El pecado, por definición, es la
transgresión de la norma de conducta establecida por Dios (1 Jn. 3:14), ya sea
haciendo lo que él prohíbe o no haciendo lo que él exige. El pecado puede suceder
en pensamientos, palabras o acciones. Es más, el pecado está presente en la
violación de la propia conciencia en un asunto amoral (cf. Rom. 14:22,23). ¿Hay pecados peores que otros? En
cierto modo, sí. Los pecados que surgen de un corazón abiertamente desafiante
son, seguramente, más atroces que los pecados cometidos por descuido o
ignorancia. También existe una profunda diferencia en el efecto que diversos pecados
pueden tener en nuestro prójimo. Por ejemplo, una mentira engaña, pero el
homicidio quita la vida. Las diferentes penas por diversas transgresiones según
la ley de Moisés ilustran que Dios ve algunas diferencias en los pecados. Sin embargo, en otro sentido,
todos los pecados son iguales. Todo pecado indica el desprecio o la ignorancia
de la autoridad de Dios. Todo pecado eleva la voluntad personal por sobre la voluntad
de Dios. Todo pecado tiene el mismo efecto de hacernos culpables. Todo pecado
tiene el potencial de dirigirnos al infierno (cf.
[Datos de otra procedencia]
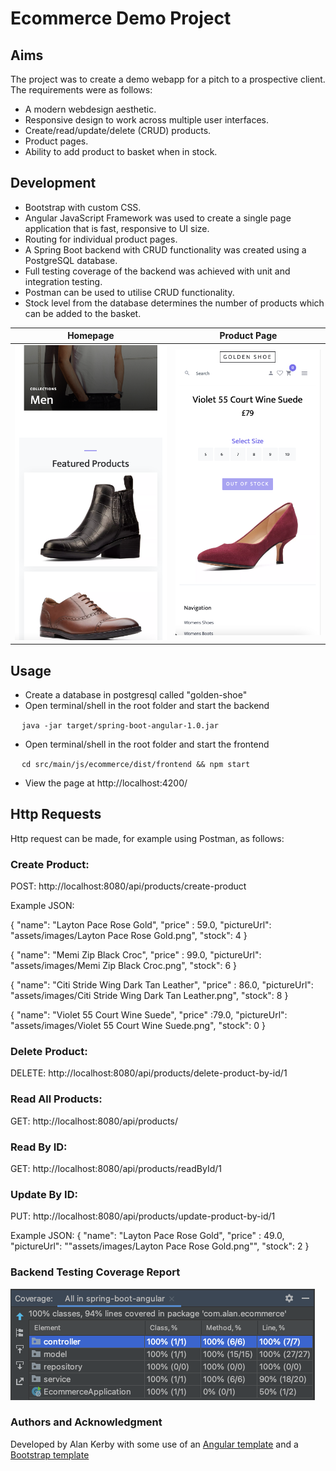 # Ecommerce Demo Project

## Aims
The project was to create a demo webapp for a pitch to a prospective client. The requirements were as follows:
* A modern webdesign aesthetic.
* Responsive design to work across multiple user interfaces. 
* Create/read/update/delete (CRUD) products.
* Product pages.
* Ability to add product to basket when in stock.

## Development
* Bootstrap with custom CSS.
* Angular JavaScript Framework was used to create a single page application that is fast, responsive to UI size.
* Routing for individual product pages.
* A Spring Boot backend with CRUD functionality was created using a PostgreSQL database. 
* Full testing coverage of the backend was achieved with unit and integration testing.
* Postman can be used to utilise CRUD functionality.
* Stock level from the database determines the number of products which can be added to the basket.

Homepage             |  Product Page
:-------------------------:|:-------------------------:
![](src/assets/homepage.png) |  ![](src/assets/product.png)

## Usage
* Create a database in postgresql called "golden-shoe"
* Open terminal/shell in the root folder and start the backend

&emsp; `java -jar target/spring-boot-angular-1.0.jar`

* Open terminal/shell in the root folder and start the frontend

&emsp; `cd src/main/js/ecommerce/dist/frontend && npm start`


* View the page at http://localhost:4200/

## Http Requests
Http request can be made, for example using Postman, as follows:

### Create Product:

POST: http://localhost:8080/api/products/create-product

Example JSON:

{ "name": "Layton Pace Rose Gold", "price" : 59.0, "pictureUrl": "assets/images/Layton Pace Rose Gold.png", "stock": 4 }

{ "name": "Memi Zip Black Croc", "price" : 99.0, "pictureUrl": "assets/images/Memi Zip Black Croc.png", "stock": 6 }

{ "name": "Citi Stride Wing Dark Tan Leather", "price" : 86.0, "pictureUrl": "assets/images/Citi Stride Wing Dark Tan Leather.png", "stock": 8 }

{ "name": "Violet 55 Court Wine Suede", "price" :79.0, "pictureUrl": "assets/images/Violet 55 Court Wine Suede.png", "stock": 0 }

### Delete Product:

DELETE: http://localhost:8080/api/products/delete-product-by-id/1

### Read All Products:

GET: http://localhost:8080/api/products/

### Read By ID:

GET: http://localhost:8080/api/products/readById/1

### Update By ID:

PUT: http://localhost:8080/api/products/update-product-by-id/1

Example JSON:
{ "name": "Layton Pace Rose Gold", "price" : 49.0, "pictureUrl": ""assets/images/Layton Pace Rose Gold.png"", "stock": 2 }

### Backend Testing Coverage Report
![Tux, the Linux mascot](src/assets/coverage.png)
### Authors and Acknowledgment
Developed by Alan Kerby with some use of an [Angular template](https://www.baeldung.com/spring-angular-ecommerce) and a [Bootstrap template](https://themewagon.com/themes/free-bootstrap-4-html5-ecommerece-website-template-shoppers/)

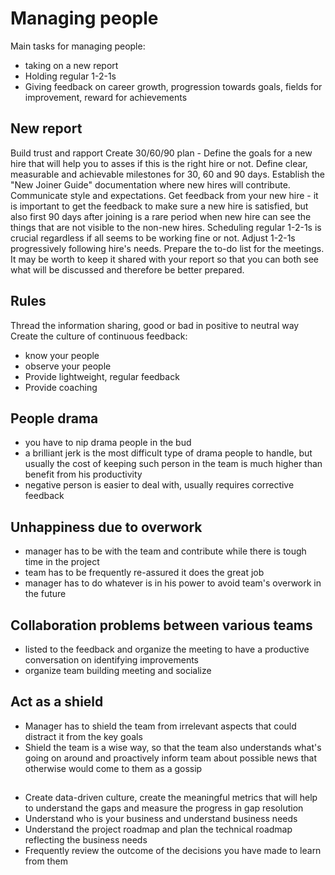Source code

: # Managing people
Main tasks for managing people:
* taking on a new report
* Holding regular 1-2-1s
* Giving feedback on career growth, progression towards goals, fields for improvement, reward for achievements


## New report
Build trust and rapport
Create 30/60/90 plan - Define the goals for a new hire that will help you to asses if this is the right hire or not. Define clear, measurable and achievable milestones for 30, 60 and 90 days.
Establish the "New Joiner Guide" documentation where new hires will contribute.
Communicate style and expectations.
Get feedback from your new hire - it is important to get the feedback to make sure a new hire is satisfied, but also first 90 days after joining is a rare period when new hire can see the things that are not visible to the non-new hires.
Scheduling regular 1-2-1s is crucial regardless if all seems to be working fine or not.
Adjust 1-2-1s progressively following hire's needs.
Prepare the to-do list for the meetings. It may be worth to keep it shared with your report so that you can both see what will be discussed and therefore be better prepared.

## Rules
Thread the information sharing, good or bad in positive to neutral way
Create the culture of continuous feedback:
* know your people
* observe your people
* Provide lightweight, regular feedback
* Provide coaching

## People drama
* you have to nip drama people in the bud
* a brilliant jerk is the most difficult type of drama people to handle, but usually the cost of keeping such person
in the team is much higher than benefit from his productivity
* negative person is easier to deal with, usually requires corrective feedback

## Unhappiness due to overwork
* manager has to be with the team and contribute while there is tough time in the project
* team has to be frequently re-assured it does the great job
* manager has to do whatever is in his power to avoid team's overwork in the future

## Collaboration problems between various teams
* listed to the feedback and organize the meeting to have a productive conversation on identifying improvements
* organize team building meeting and socialize

## Act as a shield
* Manager has to shield the team from irrelevant aspects that could distract it from the key goals
* Shield the team is a wise way, so that the team also understands what's going on around and proactively inform 
team about possible news that otherwise would come to them as a gossip

## 
* Create data-driven culture, create the meaningful metrics that will help to understand the gaps and measure the 
progress in gap resolution
* Understand who is your business and understand business needs
* Understand the project roadmap and plan the technical roadmap reflecting the business needs
* Frequently review the outcome of the decisions you have made to learn from them
 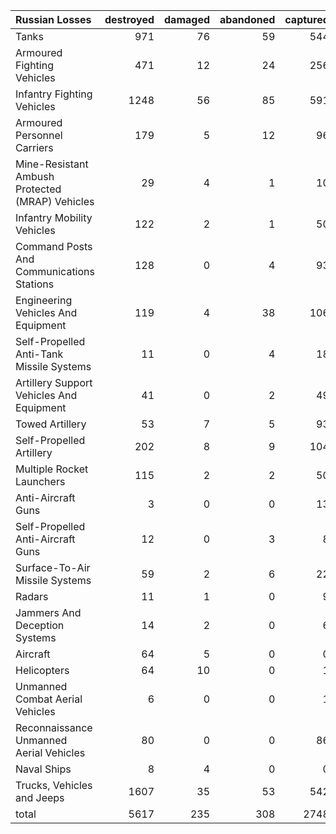 | Russian Losses                                   |   destroyed |   damaged |   abandoned |   captured |   total |
|:-------------------------------------------------|------------:|----------:|------------:|-----------:|--------:|
| Tanks                                            |         971 |        76 |          59 |        544 |    1650 |
| Armoured Fighting Vehicles                       |         471 |        12 |          24 |        256 |     763 |
| Infantry Fighting Vehicles                       |        1248 |        56 |          85 |        591 |    1980 |
| Armoured Personnel Carriers                      |         179 |         5 |          12 |         96 |     292 |
| Mine-Resistant Ambush Protected  (MRAP) Vehicles |          29 |         4 |           1 |         10 |      44 |
| Infantry Mobility Vehicles                       |         122 |         2 |           1 |         50 |     175 |
| Command Posts And Communications Stations        |         128 |         0 |           4 |         93 |     225 |
| Engineering Vehicles And Equipment               |         119 |         4 |          38 |        106 |     267 |
| Self-Propelled Anti-Tank Missile Systems         |          11 |         0 |           4 |         18 |      33 |
| Artillery Support Vehicles And Equipment         |          41 |         0 |           2 |         49 |      92 |
| Towed Artillery                                  |          53 |         7 |           5 |         93 |     158 |
| Self-Propelled Artillery                         |         202 |         8 |           9 |        104 |     323 |
| Multiple Rocket Launchers                        |         115 |         2 |           2 |         50 |     169 |
| Anti-Aircraft Guns                               |           3 |         0 |           0 |         13 |      16 |
| Self-Propelled Anti-Aircraft Guns                |          12 |         0 |           3 |          8 |      23 |
| Surface-To-Air Missile Systems                   |          59 |         2 |           6 |         22 |      89 |
| Radars                                           |          11 |         1 |           0 |          9 |      21 |
| Jammers And Deception Systems                    |          14 |         2 |           0 |          6 |      22 |
| Aircraft                                         |          64 |         5 |           0 |          0 |      69 |
| Helicopters                                      |          64 |        10 |           0 |          1 |      75 |
| Unmanned Combat Aerial Vehicles                  |           6 |         0 |           0 |          1 |       7 |
| Reconnaissance Unmanned Aerial Vehicles          |          80 |         0 |           0 |         86 |     166 |
| Naval Ships                                      |           8 |         4 |           0 |          0 |      12 |
| Trucks, Vehicles and Jeeps                       |        1607 |        35 |          53 |        542 |    2237 |
| total                                            |        5617 |       235 |         308 |       2748 |    8908 |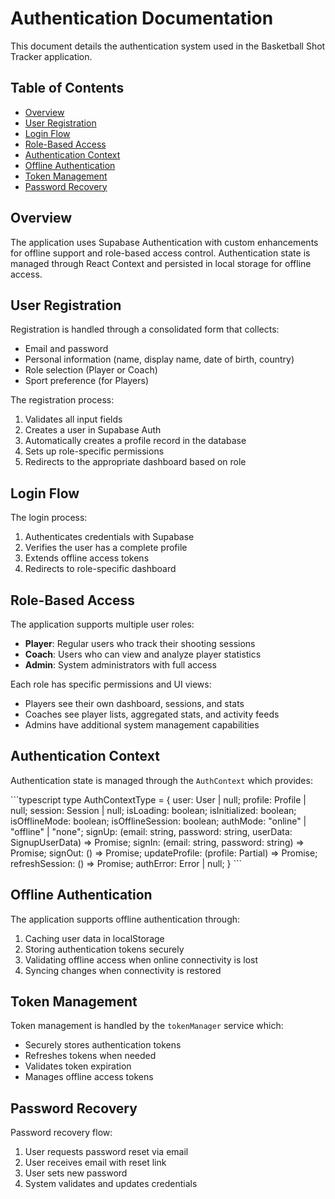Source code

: # Authentication Documentation

This document details the authentication system used in the Basketball Shot Tracker application.

## Table of Contents
- [Overview](#overview)
- [User Registration](#user-registration)
- [Login Flow](#login-flow)
- [Role-Based Access](#role-based-access)
- [Authentication Context](#authentication-context)
- [Offline Authentication](#offline-authentication)
- [Token Management](#token-management)
- [Password Recovery](#password-recovery)

## Overview

The application uses Supabase Authentication with custom enhancements for offline support and role-based access control. Authentication state is managed through React Context and persisted in local storage for offline access.

## User Registration

Registration is handled through a consolidated form that collects:
- Email and password
- Personal information (name, display name, date of birth, country)
- Role selection (Player or Coach)
- Sport preference (for Players)

The registration process:
1. Validates all input fields
2. Creates a user in Supabase Auth
3. Automatically creates a profile record in the database
4. Sets up role-specific permissions
5. Redirects to the appropriate dashboard based on role

## Login Flow

The login process:
1. Authenticates credentials with Supabase
2. Verifies the user has a complete profile
3. Extends offline access tokens
4. Redirects to role-specific dashboard

## Role-Based Access

The application supports multiple user roles:
- **Player**: Regular users who track their shooting sessions
- **Coach**: Users who can view and analyze player statistics
- **Admin**: System administrators with full access

Each role has specific permissions and UI views:
- Players see their own dashboard, sessions, and stats
- Coaches see player lists, aggregated stats, and activity feeds
- Admins have additional system management capabilities

## Authentication Context

Authentication state is managed through the `AuthContext` which provides:

\`\`\`typescript
type AuthContextType = {
  user: User | null;
  profile: Profile | null;
  session: Session | null;
  isLoading: boolean;
  isInitialized: boolean;
  isOfflineMode: boolean;
  isOfflineSession: boolean;
  authMode: "online" | "offline" | "none";
  signUp: (email: string, password: string, userData: SignupUserData) => Promise<void>;
  signIn: (email: string, password: string) => Promise<void>;
  signOut: () => Promise<void>;
  updateProfile: (profile: Partial<Profile>) => Promise<void>;
  refreshSession: () => Promise<boolean>;
  authError: Error | null;
}
\`\`\`

## Offline Authentication

The application supports offline authentication through:
1. Caching user data in localStorage
2. Storing authentication tokens securely
3. Validating offline access when online connectivity is lost
4. Syncing changes when connectivity is restored

## Token Management

Token management is handled by the `tokenManager` service which:
- Securely stores authentication tokens
- Refreshes tokens when needed
- Validates token expiration
- Manages offline access tokens

## Password Recovery

Password recovery flow:
1. User requests password reset via email
2. User receives email with reset link
3. User sets new password
4. System validates and updates credentials
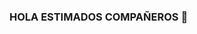 ### HOLA ESTIMADOS COMPAÑEROS 👋

<!--
Gusto de ver el perfil del alumno 👨‍🏫 ✨ ARTURO RODRIGUEZ JIMENEZ ✨.

Perfil del Alumno:
- ### Estudiante del Tec Tijuana campus Tomas de Aquino.
- ### Estudiante de la carrera de ingeneria en sistemas computacionales.
- 
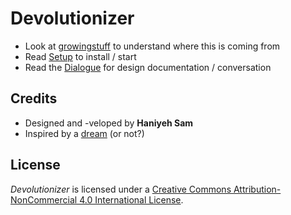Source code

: # Devolutionizer

- Look at [growingstuff](https://github.com/csongorb/growingstuff/) to understand where this is coming from
- Read [Setup](Setup.md) to install / start
- Read the [Dialogue](/process/dialogue.md) for design documentation / conversation

## Credits

- Designed and -veloped by **Haniyeh Sam**
- Inspired by a [dream](https://github.com/csongorb/growingstuff/blob/main/process/dialogue.md#2025-01-24-csongor-devolutionizer) (or not?)

## License

*Devolutionizer* is licensed under a [Creative Commons Attribution-NonCommercial 4.0 International License](https://creativecommons.org/licenses/by-nc/4.0/).
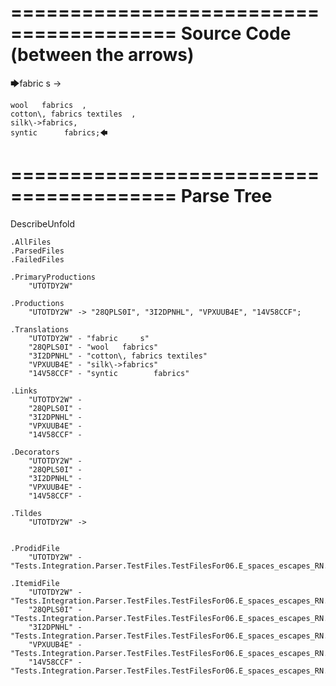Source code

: ========================================
Source Code (between the arrows)
========================================

🡆fabric     s 	->

	wool   fabrics	,
	cotton\, fabrics textiles  ,
    silk\->fabrics,
    syntic 		fabrics;🡄

========================================
Parse Tree
========================================
DescribeUnfold

    .AllFiles
    .ParsedFiles
    .FailedFiles

    .PrimaryProductions
        "UTOTDY2W" 

    .Productions
        "UTOTDY2W" -> "28QPLS0I", "3I2DPNHL", "VPXUUB4E", "14V58CCF";

    .Translations
        "UTOTDY2W" - "fabric     s"
        "28QPLS0I" - "wool   fabrics"
        "3I2DPNHL" - "cotton\, fabrics textiles"
        "VPXUUB4E" - "silk\->fabrics"
        "14V58CCF" - "syntic 		fabrics"

    .Links
        "UTOTDY2W" - 
        "28QPLS0I" - 
        "3I2DPNHL" - 
        "VPXUUB4E" - 
        "14V58CCF" - 

    .Decorators
        "UTOTDY2W" - 
        "28QPLS0I" - 
        "3I2DPNHL" - 
        "VPXUUB4E" - 
        "14V58CCF" - 

    .Tildes
        "UTOTDY2W" -> 


    .ProdidFile
        "UTOTDY2W" - "Tests.Integration.Parser.TestFiles.TestFilesFor06.E_spaces_escapes_RN.ds"

    .ItemidFile
        "UTOTDY2W" - "Tests.Integration.Parser.TestFiles.TestFilesFor06.E_spaces_escapes_RN.ds"
        "28QPLS0I" - "Tests.Integration.Parser.TestFiles.TestFilesFor06.E_spaces_escapes_RN.ds"
        "3I2DPNHL" - "Tests.Integration.Parser.TestFiles.TestFilesFor06.E_spaces_escapes_RN.ds"
        "VPXUUB4E" - "Tests.Integration.Parser.TestFiles.TestFilesFor06.E_spaces_escapes_RN.ds"
        "14V58CCF" - "Tests.Integration.Parser.TestFiles.TestFilesFor06.E_spaces_escapes_RN.ds"

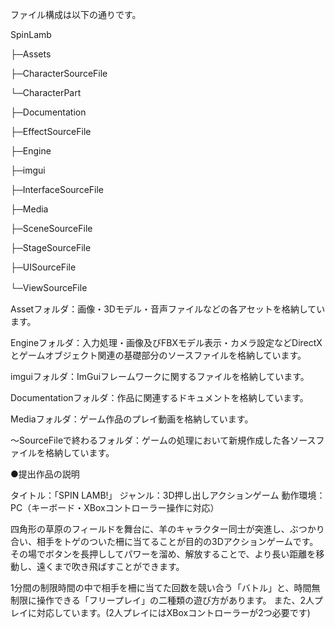 ファイル構成は以下の通りです。

SpinLamb

├─Assets

├─CharacterSourceFile

  └─CharacterPart

├─Documentation

├─EffectSourceFile

├─Engine

├─imgui

├─InterfaceSourceFile

├─Media

├─SceneSourceFile

├─StageSourceFile

├─UISourceFile

└─ViewSourceFile　


Assetフォルダ：画像・3Dモデル・音声ファイルなどの各アセットを格納しています。

Engineフォルダ：入力処理・画像及びFBXモデル表示・カメラ設定などDirectXとゲームオブジェクト関連の基礎部分のソースファイルを格納しています。

imguiフォルダ：ImGuiフレームワークに関するファイルを格納しています。

Documentationフォルダ：作品に関連するドキュメントを格納しています。

Mediaフォルダ：ゲーム作品のプレイ動画を格納しています。

～SourceFileで終わるフォルダ：ゲームの処理において新規作成した各ソースファイルを格納しています。


●提出作品の説明

タイトル：「SPIN LAMB!」
ジャンル：3D押し出しアクションゲーム
動作環境：PC（キーボード・XBoxコントローラー操作に対応）

四角形の草原のフィールドを舞台に、羊のキャラクター同士が突進し、ぶつかり合い、相手をトゲのついた柵に当てることが目的の3Dアクションゲームです。
その場でボタンを長押ししてパワーを溜め、解放することで、より長い距離を移動し、遠くまで吹き飛ばすことができます。

1分間の制限時間の中で相手を柵に当てた回数を競い合う「バトル」と、時間無制限に操作できる「フリープレイ」の二種類の遊び方があります。
また、2人プレイに対応しています。(2人プレイにはXBoxコントローラーが2つ必要です)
Rom. 1:32; 6:23). Clasificar los pecados en
categorías es algo peligroso. Alguno podría tener a la mentira o el chisme como
algo de menor importancia, a la vez que tiene como de suma gravedad la fornicación
y el robo. No obstante, en lugar de categorizar los pecados, restando
importancia a algunos y condenando otros, debemos eliminar el pecado de
nuestras vidas. Esto último sólo es posible por el poder de Cristo (cf. Mat.
1:21; 1 Cor. 6:11; Apoc. 1:5; Rom. 1:16.17; 5:8,9; 6:17,18,22).